Zwei Jahre ist es her, dass die deutsche Herren-Nationalmannschaft sensationell den Weltmeistertitel gewann. Bis auf das oberste Podest des Treppchens hat es für die U19-Auswahl des DBB zwar nicht gereicht, aber der zweite Platz bei den am Sonntag in Lausanne zu Ende gegangenen Weltmeisterschaften ist der größte Erfolg eines deutschen Nachwuchsteams bei globalen Titelkämpfen. Die Mannschaft von Bundestrainer Alan Ibrahimagic zog ungeschlagen durch das Turnier, ehe im Finale die übermächtigen US-Amerikaner mit einem deutlichen 109:76 die Siegesserie stoppten.

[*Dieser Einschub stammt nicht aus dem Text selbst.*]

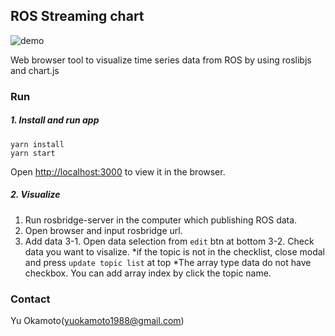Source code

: ## ROS Streaming chart
![demo](ros-streaming-chart.gif)

Web browser tool to visualize time series data from ROS by using roslibjs and chart.js

### Run
##### 1. Install and run app
```
yarn install
yarn start
```
Open [http://localhost:3000](http://localhost:3000) to view it in the browser.
##### 2. Visualize
1. Run rosbridge-server in the computer which publishing ROS data. 
2. Open browser and input rosbridge url.
3. Add data
3-1. Open data selection from `edit` btn at bottom
3-2. Check data you want to visalize.
*if the topic is not in the checklist, close modal and press `update topic list` at top
*The array type data do not have checkbox. You can add array index by click the topic name.

### Contact
Yu Okamoto(yuokamoto1988@gmail.com)
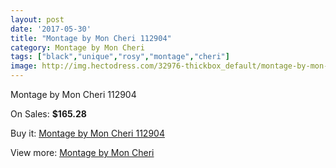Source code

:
 ```yaml
---
layout: post
date: '2017-05-30'
title: "Montage by Mon Cheri 112904"
category: Montage by Mon Cheri
tags: ["black","unique","rosy","montage","cheri"]
image: http://img.hectodress.com/32976-thickbox_default/montage-by-mon-cheri-112904.jpg
---
```

Montage by Mon Cheri 112904

On Sales: **$165.28**
<a href="https://www.hectodress.com/montage-by-mon-cheri/15137-montage-by-mon-cheri-112904.html"><amp-img layout="responsive" width="600" height="600" src="//img.hectodress.com/32976-thickbox_default/montage-by-mon-cheri-112904.jpg" alt="Montage by Mon Cheri 112904 0" /></a>
<a href="https://www.hectodress.com/montage-by-mon-cheri/15137-montage-by-mon-cheri-112904.html"><amp-img layout="responsive" width="600" height="600" src="//img.hectodress.com/32977-thickbox_default/montage-by-mon-cheri-112904.jpg" alt="Montage by Mon Cheri 112904 1" /></a>

Buy it: [Montage by Mon Cheri 112904](https://www.hectodress.com/montage-by-mon-cheri/15137-montage-by-mon-cheri-112904.html "Montage by Mon Cheri 112904")

View more: [Montage by Mon Cheri](https://www.hectodress.com/272-montage-by-mon-cheri "Montage by Mon Cheri")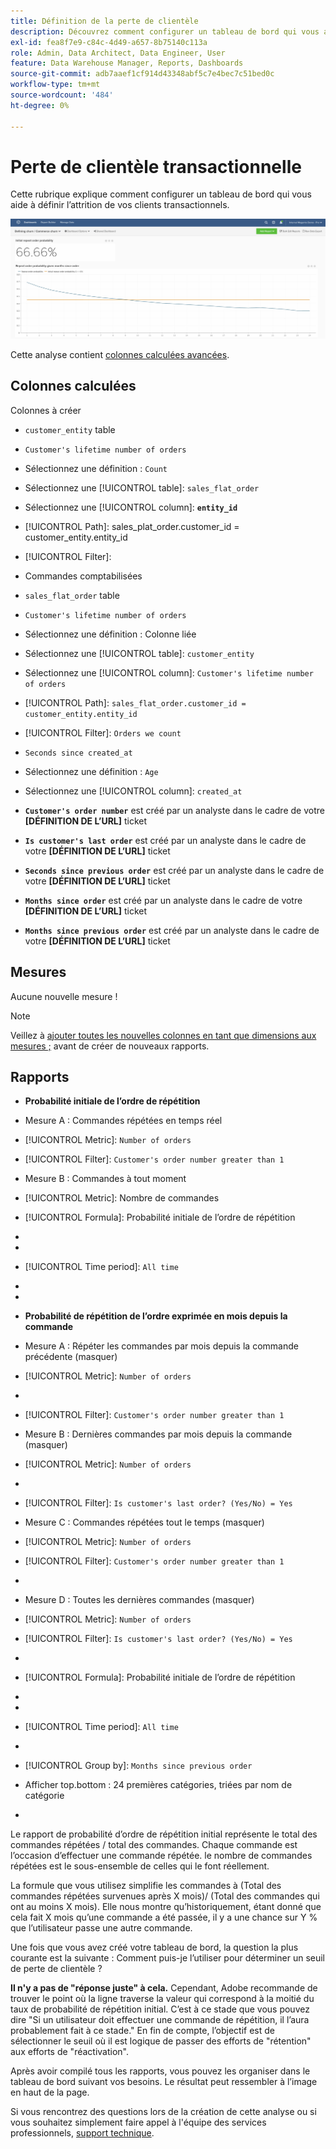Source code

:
 ```yaml
---
title: Définition de la perte de clientèle
description: Découvrez comment configurer un tableau de bord qui vous aide à définir l’attrition de vos clients transactionnels.
exl-id: fea8f7e9-c84c-4d49-a657-8b75140c113a
role: Admin, Data Architect, Data Engineer, User
feature: Data Warehouse Manager, Reports, Dashboards
source-git-commit: adb7aaef1cf914d43348abf5c7e4bec7c51bed0c
workflow-type: tm+mt
source-wordcount: '484'
ht-degree: 0%

---
```


# Perte de clientèle transactionnelle

Cette rubrique explique comment configurer un tableau de bord qui vous aide à définir l’attrition de vos clients transactionnels.

![](../../assets/churn-deashboard.png)

Cette analyse contient [colonnes calculées avancées](../data-warehouse-mgr/adv-calc-columns.md).

## Colonnes calculées

Colonnes à créer

* `customer_entity` table
* `Customer's lifetime number of orders`
* Sélectionnez une définition : `Count`
* Sélectionnez une [!UICONTROL table]: `sales_flat_order`
* Sélectionnez une [!UICONTROL column]: **`entity_id`**
* [!UICONTROL Path]: sales_plat_order.customer_id = customer_entity.entity_id
* [!UICONTROL Filter]:
* Commandes comptabilisées

* `sales_flat_order` table
* `Customer's lifetime number of orders`
* Sélectionnez une définition : Colonne liée
* Sélectionnez une [!UICONTROL table]: `customer_entity`
* Sélectionnez une [!UICONTROL column]: `Customer's lifetime number of orders`
* [!UICONTROL Path]: `sales_flat_order.customer_id = customer_entity.entity_id`
* [!UICONTROL Filter]: `Orders we count`

* `Seconds since created_at`
* Sélectionnez une définition : `Age`
* Sélectionnez une [!UICONTROL column]: `created_at`

* **`Customer's order number`** est créé par un analyste dans le cadre de votre **[DÉFINITION DE L’URL]** ticket
* **`Is customer's last order`** est créé par un analyste dans le cadre de votre **[DÉFINITION DE L’URL]** ticket
* **`Seconds since previous order`** est créé par un analyste dans le cadre de votre **[DÉFINITION DE L’URL]** ticket
* **`Months since order`** est créé par un analyste dans le cadre de votre **[DÉFINITION DE L’URL]** ticket
* **`Months since previous order`** est créé par un analyste dans le cadre de votre **[DÉFINITION DE L’URL]** ticket

## Mesures

Aucune nouvelle mesure !

>[!NOTE]
>
>Veillez à [ajouter toutes les nouvelles colonnes en tant que dimensions aux mesures ;](../data-warehouse-mgr/manage-data-dimensions-metrics.md) avant de créer de nouveaux rapports.

## Rapports

* **Probabilité initiale de l’ordre de répétition**
* Mesure A : Commandes répétées en temps réel
* [!UICONTROL Metric]: `Number of orders`
* [!UICONTROL Filter]: `Customer's order number greater than 1`

* Mesure B : Commandes à tout moment
* [!UICONTROL Metric]: Nombre de commandes

* [!UICONTROL Formula]: Probabilité initiale de l’ordre de répétition
* 
  [!UICONTROL Formule]: `A/B`
* 
  [!UICONTROL Format]: `Percent`

* [!UICONTROL Time period]: `All time`
* 
  [!UICONTROL Interval]: `None`
* 
  [!UICONTROL Chart type]: `Scalar`

* **Probabilité de répétition de l’ordre exprimée en mois depuis la commande**
* Mesure A : Répéter les commandes par mois depuis la commande précédente (masquer)
* [!UICONTROL Metric]: `Number of orders`
* 
  [!UICONTROL Perspective]: `Cumulative`
* [!UICONTROL Filter]: `Customer's order number greater than 1`

* Mesure B : Dernières commandes par mois depuis la commande (masquer)
* [!UICONTROL Metric]: `Number of orders`
* 
  [!UICONTROL Perspective]: `Cumulative`
* [!UICONTROL Filter]: `Is customer's last order? (Yes/No) = Yes`

* Mesure C : Commandes répétées tout le temps (masquer)
* [!UICONTROL Metric]: `Number of orders`
* [!UICONTROL Filter]: `Customer's order number greater than 1`

* 
  [!UICONTROL Groupe par]: `Independent`

* Mesure D : Toutes les dernières commandes (masquer)
* [!UICONTROL Metric]: `Number of orders`
* [!UICONTROL Filter]: `Is customer's last order? (Yes/No) = Yes`

* 
  [!UICONTROL Groupe par]: `Independent`

* [!UICONTROL Formula]: Probabilité initiale de l’ordre de répétition
* 
  [!UICONTROL Formule]: `(C-A)/(C+D-A-B)`
* 
  [!UICONTROL Format]: `Percent`

* [!UICONTROL Time period]: `All time`
* 
  [!UICONTROL Interval]: `None`
* [!UICONTROL Group by]: `Months since previous order`
* Afficher top.bottom : 24 premières catégories, triées par nom de catégorie

* 
  [!UICONTROL Chart type]: `Line`

Le rapport de probabilité d’ordre de répétition initial représente le total des commandes répétées / total des commandes. Chaque commande est l’occasion d’effectuer une commande répétée. le nombre de commandes répétées est le sous-ensemble de celles qui le font réellement.

La formule que vous utilisez simplifie les commandes à (Total des commandes répétées survenues après X mois)/ (Total des commandes qui ont au moins X mois). Elle nous montre qu’historiquement, étant donné que cela fait X mois qu’une commande a été passée, il y a une chance sur Y % que l’utilisateur passe une autre commande.

Une fois que vous avez créé votre tableau de bord, la question la plus courante est la suivante : Comment puis-je l’utiliser pour déterminer un seuil de perte de clientèle ?

**Il n&#39;y a pas de &quot;réponse juste&quot; à cela.** Cependant, Adobe recommande de trouver le point où la ligne traverse la valeur qui correspond à la moitié du taux de probabilité de répétition initial. C’est à ce stade que vous pouvez dire &quot;Si un utilisateur doit effectuer une commande de répétition, il l’aura probablement fait à ce stade.&quot; En fin de compte, l’objectif est de sélectionner le seuil où il est logique de passer des efforts de &quot;rétention&quot; aux efforts de &quot;réactivation&quot;.

Après avoir compilé tous les rapports, vous pouvez les organiser dans le tableau de bord suivant vos besoins. Le résultat peut ressembler à l’image en haut de la page.

Si vous rencontrez des questions lors de la création de cette analyse ou si vous souhaitez simplement faire appel à l&#39;équipe des services professionnels, [support technique](https://experienceleague.adobe.com/docs/commerce-knowledge-base/kb/troubleshooting/miscellaneous/mbi-service-policies.html).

Der Weg dieser Mannschaft …
… begann 2022 bei den U16-Europameisterschaften, allerdings in der B-Gruppe! Das Team gewann in Sofia den „kleinen Titel“, 2024 folgte mit dem Gewinn der Europameisterschaft in der Altersgruppe U18 der große Wurf. Acht der zwölf Vizeweltmeister standen 2022 bereits im Kader. Hannes Steinbach war zu diesem Zeitpunkt noch nicht mit dabei, aber zwei Jahre später wurde er gemeinsam mit Christian Anderson bei den U18-Europameisterschaften ins All-Star-Team berufen. Noch bedeutsamer als diese individuellen Auszeichnungen war aber natürlich der erste Europameistertitel einer männlichen Nachwuchsmannschaft, der durch einen 93:83-Finalsieg gegen Serbien gefeiert werden konnte. In der Schweiz bestätigte die Mannschaft diesen Erfolg mit der Vizeweltmeisterschaft und untermauerte ihre Spitzenstellung in Europa.
Die Schlüsselspieler
Mit Ivan Kharchenkov, der im Juni mit dem FC Bayern München Deutscher Meister wurde und für die kommende Saison an die University of Arizona wechselt, fehlte der DBB-Auswahl in Lausanne ein absoluter Leistungsträger. Umso höher ist der Finaleinzug zu bewerten.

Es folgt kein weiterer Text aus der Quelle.